--- Provided entries Enclosed Below ---

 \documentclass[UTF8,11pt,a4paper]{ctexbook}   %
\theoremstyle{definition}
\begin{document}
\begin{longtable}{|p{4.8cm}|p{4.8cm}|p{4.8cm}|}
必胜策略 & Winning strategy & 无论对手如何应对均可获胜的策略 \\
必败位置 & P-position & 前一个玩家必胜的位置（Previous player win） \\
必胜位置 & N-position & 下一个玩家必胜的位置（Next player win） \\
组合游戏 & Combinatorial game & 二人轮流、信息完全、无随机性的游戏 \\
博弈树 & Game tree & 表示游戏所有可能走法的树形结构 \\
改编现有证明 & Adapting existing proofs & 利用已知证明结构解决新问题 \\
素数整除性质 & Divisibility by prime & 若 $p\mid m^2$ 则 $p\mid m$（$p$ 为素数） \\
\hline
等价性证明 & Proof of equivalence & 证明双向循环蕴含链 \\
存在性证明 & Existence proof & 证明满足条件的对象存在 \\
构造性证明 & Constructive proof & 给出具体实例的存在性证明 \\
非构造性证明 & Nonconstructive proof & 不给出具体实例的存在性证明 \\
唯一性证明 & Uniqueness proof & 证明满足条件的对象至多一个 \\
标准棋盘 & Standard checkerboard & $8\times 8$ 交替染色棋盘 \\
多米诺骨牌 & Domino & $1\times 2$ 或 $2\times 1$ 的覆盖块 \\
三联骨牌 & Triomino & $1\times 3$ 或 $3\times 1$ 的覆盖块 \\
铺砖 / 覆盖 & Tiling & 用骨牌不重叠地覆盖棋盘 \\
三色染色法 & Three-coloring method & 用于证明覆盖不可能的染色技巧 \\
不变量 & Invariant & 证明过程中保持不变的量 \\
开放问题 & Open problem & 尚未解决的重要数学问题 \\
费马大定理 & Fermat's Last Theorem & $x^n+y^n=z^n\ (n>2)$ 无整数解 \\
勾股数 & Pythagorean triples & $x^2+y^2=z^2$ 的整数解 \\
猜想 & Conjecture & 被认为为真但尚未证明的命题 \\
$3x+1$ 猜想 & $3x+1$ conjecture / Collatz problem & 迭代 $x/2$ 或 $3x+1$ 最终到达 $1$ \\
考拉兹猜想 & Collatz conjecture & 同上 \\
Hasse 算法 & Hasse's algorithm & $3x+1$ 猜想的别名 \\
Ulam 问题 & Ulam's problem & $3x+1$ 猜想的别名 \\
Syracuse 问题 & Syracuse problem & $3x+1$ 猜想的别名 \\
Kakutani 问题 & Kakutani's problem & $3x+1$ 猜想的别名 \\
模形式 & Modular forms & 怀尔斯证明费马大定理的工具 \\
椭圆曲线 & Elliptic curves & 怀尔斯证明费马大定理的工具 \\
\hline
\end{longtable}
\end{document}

--- End of Enclosed Provided entries ---

● **What to produce**
Out of the data above, set down the lines from the one with "素数整除性质 & Divisibility" to the one with "多米诺骨牌 & Domino", both included, exactly as written and with no additions.

● **Output of the exercise**
素数整除性质 & Divisibility by prime & 若 $p\mid m^2$ 则 $p\mid m$（$p$ 为素数） \\
\hline
等价性证明 & Proof of equivalence & 证明双向循环蕴含链 \\
存在性证明 & Existence proof & 证明满足条件的对象存在 \\
构造性证明 & Constructive proof & 给出具体实例的存在性证明 \\
非构造性证明 & Nonconstructive proof & 不给出具体实例的存在性证明 \\
唯一性证明 & Uniqueness proof & 证明满足条件的对象至多一个 \\
标准棋盘 & Standard checkerboard & $8\times 8$ 交替染色棋盘 \\
多米诺骨牌 & Domino & $1\times 2$ 或 $2\times 1$ 的覆盖块 \\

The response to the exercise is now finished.